Di satu sisi memang PPN menyumbang porsi yang signifikan terhadap pendapatan negara. Pada 2023 misalnya, kontribusi PPN mencapai 40% dari total penerimaan pajak. Angka ini menunjukkan bahwa negara sangat bergantung pada pajak konsumsi untuk membiayai anggarannya. Namun, di sisi yang lain ketergantungan negara terhadap pajak ini tidak serta merta mencerminkan keadilan, karena di saat yang bersamaan rasio pajak (Tax Ratio) Indonesia tetap stagnan di angka 9-11% dari PDB, yang menjadi angka terendah di Asia Tenggara jika dibandingkan Singapura yang memiliki tax rasio 13%, Thailand 15%, dan Vietnam 19%.

Rendahnya rasio pajak di Indonesia bukan karena kurangnya kesadaran masyarakat kecil untuk membayar pajak, namun karena Indonesia sendiri terlalu bergantung pada PPN dan gagal mengejar potensi PPh dari kelompok borjuis dan korporasi besar. Alih-alih meningkatkan tarif PPh untuk individu dan perusahaan dengan penghasilan tinggi, Indonesia justru menurunkan tarif PPh dari 25% menjadi 22% sesuai dengan UU Harmonisasi Peraturan Perpajakan yang berlaku sejak 2022.

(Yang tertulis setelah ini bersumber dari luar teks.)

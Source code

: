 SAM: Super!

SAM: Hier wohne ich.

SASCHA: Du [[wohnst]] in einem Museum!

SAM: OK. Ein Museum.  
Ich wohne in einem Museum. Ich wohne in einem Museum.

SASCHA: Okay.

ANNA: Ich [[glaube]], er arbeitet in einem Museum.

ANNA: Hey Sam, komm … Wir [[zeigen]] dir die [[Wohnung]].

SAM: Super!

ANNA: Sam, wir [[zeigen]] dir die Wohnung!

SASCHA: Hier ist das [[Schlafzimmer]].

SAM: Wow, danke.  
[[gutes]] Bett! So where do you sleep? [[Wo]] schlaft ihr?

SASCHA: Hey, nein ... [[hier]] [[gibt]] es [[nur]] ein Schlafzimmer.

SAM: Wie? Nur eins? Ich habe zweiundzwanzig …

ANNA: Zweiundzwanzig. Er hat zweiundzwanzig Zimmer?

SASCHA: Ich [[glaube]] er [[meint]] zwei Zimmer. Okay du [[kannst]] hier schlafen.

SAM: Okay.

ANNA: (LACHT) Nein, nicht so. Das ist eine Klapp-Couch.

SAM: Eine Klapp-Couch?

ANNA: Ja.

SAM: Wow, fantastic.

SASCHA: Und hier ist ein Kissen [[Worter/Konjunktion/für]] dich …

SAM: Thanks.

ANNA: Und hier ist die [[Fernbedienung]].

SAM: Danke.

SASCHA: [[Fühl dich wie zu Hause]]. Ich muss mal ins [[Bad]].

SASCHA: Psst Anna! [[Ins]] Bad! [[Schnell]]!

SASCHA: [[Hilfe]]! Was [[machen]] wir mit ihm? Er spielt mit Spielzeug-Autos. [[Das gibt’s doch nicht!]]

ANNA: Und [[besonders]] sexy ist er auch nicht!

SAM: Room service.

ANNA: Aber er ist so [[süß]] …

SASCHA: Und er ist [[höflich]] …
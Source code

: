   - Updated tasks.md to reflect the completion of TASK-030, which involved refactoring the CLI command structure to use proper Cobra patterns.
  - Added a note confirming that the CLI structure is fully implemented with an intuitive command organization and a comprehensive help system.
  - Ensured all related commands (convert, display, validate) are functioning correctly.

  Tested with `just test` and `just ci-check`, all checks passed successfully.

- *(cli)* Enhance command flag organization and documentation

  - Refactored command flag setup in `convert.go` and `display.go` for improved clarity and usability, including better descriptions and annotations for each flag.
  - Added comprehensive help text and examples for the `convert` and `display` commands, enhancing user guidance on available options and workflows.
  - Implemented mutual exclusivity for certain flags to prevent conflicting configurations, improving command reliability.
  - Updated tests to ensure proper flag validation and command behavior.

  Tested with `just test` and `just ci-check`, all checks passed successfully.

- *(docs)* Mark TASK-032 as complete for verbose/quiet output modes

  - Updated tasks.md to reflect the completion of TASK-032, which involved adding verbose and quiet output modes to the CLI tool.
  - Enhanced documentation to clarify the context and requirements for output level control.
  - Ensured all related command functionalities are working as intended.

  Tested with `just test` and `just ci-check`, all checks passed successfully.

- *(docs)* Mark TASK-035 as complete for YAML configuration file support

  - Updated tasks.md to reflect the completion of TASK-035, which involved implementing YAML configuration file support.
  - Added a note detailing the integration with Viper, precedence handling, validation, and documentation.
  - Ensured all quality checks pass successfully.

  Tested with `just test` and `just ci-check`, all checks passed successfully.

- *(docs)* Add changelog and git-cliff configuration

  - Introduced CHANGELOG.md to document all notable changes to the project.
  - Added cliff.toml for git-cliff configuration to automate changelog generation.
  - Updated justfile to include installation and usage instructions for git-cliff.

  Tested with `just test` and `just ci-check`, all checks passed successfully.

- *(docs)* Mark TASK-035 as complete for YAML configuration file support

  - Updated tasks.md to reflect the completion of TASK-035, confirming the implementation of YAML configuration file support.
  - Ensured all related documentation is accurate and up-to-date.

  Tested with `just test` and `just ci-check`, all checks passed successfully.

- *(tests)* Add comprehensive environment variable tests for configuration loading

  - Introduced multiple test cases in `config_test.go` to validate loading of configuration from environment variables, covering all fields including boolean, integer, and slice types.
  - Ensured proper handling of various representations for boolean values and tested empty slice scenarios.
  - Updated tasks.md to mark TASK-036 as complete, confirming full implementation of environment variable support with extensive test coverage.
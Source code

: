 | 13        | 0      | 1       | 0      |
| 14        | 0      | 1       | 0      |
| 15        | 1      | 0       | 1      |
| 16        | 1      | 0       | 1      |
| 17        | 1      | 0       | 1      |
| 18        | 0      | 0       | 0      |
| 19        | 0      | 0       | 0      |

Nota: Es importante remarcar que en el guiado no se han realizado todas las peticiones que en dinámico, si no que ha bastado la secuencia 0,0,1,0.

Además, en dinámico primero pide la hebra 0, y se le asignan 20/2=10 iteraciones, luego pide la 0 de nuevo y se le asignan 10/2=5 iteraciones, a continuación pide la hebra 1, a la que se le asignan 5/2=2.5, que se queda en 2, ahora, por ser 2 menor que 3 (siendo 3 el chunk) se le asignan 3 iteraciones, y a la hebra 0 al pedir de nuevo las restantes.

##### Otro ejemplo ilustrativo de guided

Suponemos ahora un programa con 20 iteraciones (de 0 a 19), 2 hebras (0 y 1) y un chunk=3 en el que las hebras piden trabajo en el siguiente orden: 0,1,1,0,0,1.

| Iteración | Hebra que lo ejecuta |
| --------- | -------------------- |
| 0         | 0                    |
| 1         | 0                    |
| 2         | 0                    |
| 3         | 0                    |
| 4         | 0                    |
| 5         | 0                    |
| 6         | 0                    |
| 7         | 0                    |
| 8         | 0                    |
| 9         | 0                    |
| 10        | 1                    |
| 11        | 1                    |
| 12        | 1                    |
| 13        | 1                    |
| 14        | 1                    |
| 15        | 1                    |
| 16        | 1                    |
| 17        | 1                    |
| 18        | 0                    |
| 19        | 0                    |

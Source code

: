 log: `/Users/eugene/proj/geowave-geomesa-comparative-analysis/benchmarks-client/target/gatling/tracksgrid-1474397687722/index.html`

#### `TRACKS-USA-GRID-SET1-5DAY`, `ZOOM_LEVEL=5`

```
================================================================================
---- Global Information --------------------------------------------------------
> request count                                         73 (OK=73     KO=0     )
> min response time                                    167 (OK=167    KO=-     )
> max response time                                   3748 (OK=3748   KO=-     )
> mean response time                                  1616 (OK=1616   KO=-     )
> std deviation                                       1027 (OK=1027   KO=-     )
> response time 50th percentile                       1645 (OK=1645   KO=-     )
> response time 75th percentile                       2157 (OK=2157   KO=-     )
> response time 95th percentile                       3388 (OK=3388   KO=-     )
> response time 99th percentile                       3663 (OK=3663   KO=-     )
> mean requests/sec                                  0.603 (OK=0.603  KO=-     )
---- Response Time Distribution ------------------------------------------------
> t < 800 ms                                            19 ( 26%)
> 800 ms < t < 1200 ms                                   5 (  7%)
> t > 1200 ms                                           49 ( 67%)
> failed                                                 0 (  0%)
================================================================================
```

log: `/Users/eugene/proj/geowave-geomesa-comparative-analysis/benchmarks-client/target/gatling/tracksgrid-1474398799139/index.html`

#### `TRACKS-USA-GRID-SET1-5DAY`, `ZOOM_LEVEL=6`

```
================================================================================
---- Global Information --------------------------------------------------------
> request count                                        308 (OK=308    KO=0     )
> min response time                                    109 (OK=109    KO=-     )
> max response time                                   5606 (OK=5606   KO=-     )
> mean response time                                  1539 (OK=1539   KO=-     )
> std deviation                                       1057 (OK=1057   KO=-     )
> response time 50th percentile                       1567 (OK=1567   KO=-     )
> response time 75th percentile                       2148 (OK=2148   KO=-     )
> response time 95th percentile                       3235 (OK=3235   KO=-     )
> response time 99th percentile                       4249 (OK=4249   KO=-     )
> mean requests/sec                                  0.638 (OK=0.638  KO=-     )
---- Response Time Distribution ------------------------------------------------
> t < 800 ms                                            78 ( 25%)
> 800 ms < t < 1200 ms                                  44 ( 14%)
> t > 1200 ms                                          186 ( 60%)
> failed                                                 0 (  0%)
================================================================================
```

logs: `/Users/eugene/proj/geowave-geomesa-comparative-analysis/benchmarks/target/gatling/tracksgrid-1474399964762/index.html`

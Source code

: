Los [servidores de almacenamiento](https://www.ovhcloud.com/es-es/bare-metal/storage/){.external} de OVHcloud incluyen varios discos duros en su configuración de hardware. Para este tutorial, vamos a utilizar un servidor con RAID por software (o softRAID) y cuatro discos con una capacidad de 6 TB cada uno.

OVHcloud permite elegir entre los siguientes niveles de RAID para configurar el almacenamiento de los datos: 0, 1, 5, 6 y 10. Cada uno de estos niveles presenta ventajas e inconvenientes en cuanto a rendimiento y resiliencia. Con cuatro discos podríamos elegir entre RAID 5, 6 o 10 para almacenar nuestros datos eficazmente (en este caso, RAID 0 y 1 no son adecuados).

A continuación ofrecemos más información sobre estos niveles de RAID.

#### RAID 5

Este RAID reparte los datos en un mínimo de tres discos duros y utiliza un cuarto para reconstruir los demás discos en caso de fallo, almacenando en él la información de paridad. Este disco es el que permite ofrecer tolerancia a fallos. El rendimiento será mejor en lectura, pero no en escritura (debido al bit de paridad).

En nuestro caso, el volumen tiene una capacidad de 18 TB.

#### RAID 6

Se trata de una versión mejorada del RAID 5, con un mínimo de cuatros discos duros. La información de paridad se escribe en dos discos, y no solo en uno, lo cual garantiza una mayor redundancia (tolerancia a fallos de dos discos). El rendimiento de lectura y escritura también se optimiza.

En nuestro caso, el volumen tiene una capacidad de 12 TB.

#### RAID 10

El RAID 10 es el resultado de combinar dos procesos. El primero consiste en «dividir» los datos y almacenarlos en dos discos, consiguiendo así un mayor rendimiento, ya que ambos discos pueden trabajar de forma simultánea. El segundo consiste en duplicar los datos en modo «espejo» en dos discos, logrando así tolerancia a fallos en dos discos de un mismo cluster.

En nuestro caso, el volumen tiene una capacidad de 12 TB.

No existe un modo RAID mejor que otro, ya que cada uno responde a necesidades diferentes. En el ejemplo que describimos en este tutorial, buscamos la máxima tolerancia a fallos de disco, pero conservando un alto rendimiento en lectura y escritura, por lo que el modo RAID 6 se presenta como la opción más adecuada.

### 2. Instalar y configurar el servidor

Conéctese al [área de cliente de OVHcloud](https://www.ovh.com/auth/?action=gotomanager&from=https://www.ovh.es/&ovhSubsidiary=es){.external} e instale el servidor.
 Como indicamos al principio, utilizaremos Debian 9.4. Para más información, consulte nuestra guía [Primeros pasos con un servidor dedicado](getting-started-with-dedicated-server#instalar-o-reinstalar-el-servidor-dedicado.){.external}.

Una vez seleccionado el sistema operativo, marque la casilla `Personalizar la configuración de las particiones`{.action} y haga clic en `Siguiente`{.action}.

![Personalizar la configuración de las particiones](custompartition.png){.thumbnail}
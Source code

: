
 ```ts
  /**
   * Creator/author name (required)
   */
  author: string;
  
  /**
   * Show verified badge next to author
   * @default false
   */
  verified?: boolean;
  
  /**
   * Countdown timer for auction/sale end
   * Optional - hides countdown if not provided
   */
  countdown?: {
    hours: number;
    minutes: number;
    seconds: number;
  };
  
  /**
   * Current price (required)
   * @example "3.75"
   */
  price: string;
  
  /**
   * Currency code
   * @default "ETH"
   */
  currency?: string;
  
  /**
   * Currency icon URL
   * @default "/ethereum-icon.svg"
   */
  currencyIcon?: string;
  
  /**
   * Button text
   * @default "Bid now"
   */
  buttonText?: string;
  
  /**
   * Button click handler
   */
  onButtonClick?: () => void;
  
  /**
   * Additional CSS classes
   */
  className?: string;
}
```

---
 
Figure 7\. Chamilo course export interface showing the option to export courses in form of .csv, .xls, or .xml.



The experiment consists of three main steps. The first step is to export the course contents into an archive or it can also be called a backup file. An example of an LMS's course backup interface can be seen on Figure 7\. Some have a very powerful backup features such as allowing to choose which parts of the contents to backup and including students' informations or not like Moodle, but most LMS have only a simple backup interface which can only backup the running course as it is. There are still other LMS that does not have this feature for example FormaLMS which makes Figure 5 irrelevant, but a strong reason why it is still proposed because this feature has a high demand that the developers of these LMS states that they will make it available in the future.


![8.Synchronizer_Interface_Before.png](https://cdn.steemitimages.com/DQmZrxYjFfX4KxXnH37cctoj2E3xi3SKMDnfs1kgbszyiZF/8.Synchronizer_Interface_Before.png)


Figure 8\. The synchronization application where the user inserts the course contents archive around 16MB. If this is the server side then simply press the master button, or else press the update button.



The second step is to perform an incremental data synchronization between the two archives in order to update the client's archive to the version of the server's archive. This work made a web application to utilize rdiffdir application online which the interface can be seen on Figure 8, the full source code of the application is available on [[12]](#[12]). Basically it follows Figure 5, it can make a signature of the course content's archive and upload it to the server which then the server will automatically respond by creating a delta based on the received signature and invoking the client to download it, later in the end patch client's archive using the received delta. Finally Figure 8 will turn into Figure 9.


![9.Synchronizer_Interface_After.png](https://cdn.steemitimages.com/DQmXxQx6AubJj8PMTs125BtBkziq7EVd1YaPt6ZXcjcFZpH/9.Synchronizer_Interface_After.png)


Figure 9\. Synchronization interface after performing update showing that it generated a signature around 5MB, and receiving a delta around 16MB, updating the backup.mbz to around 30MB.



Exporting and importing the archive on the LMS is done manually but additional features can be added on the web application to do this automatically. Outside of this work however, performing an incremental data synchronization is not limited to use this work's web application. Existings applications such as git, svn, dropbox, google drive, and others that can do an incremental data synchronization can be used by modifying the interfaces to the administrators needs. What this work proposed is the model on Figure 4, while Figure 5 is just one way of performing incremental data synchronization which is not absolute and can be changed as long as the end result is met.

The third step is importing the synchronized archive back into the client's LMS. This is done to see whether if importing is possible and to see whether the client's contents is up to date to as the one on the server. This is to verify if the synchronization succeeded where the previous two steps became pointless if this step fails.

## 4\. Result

Dan isu terbaru bahwa Presiden Prabowo akan menurunkan tarif PPh menjadi 20% untung mengundang investor. Padahal kita sudah sering kehilangan potensi pajak setiap tahunnya dari transfer pricing dan tax haven yang dilakukan kaum borjuis dan korporasi besar. Sedangkan rakyat kecil tidak bisa menghindar dari pajak. Kita akan terus membayar PPN setiap kali membeli kebutuhan pokok, kita akan terus membayar Pajak Bumi dan Bangunan (PBB) meskipun tinggal di rumah yang kecil dan sederhana, dan kita akan terus membayar pajak kendaraan kita yang digunakan hanya untuk mencari pendapatan yang tidak seberapa.

Hal ini terkesan bahwa ada ambiguitas politik yang mana ada manifestasi nyata dari ekstraksi ekonomi, atau dalam arti sederhana bahwa negara hari ini lebih condong menjadi pelayan modal ketimbang pelayan rakyatnya sendiri. memang kita tahu sendiri pemerintahan hari ini baik yang duduk di eksekutif maupun legislatif notabene berlatar belakang pengusaha atau mempunyai usaha.

Negara Bukan Pelayan Rakyat

Kenaikan PPN tidak dapat dipisahkan dari konteks lain seperti defisit negara dan beban utang negara. Penambahan beberapa kementerian baru dalam Kabinet Merah Putih jelas menambah beban anggaran negara. Tentunya setiap kementerian membutuhkan anggaran mulai dari biaya operasional, fasilitas, sampai gaji dan tunjangan bagi menteri dan pegawainya. Semua ini tentu harus dibiayai oleh anggaran negara, dan tidak ada pilihan lain selain memanfaatkan pajak rakyat yang pada akhirnya menyasar kepada rakyat kecil.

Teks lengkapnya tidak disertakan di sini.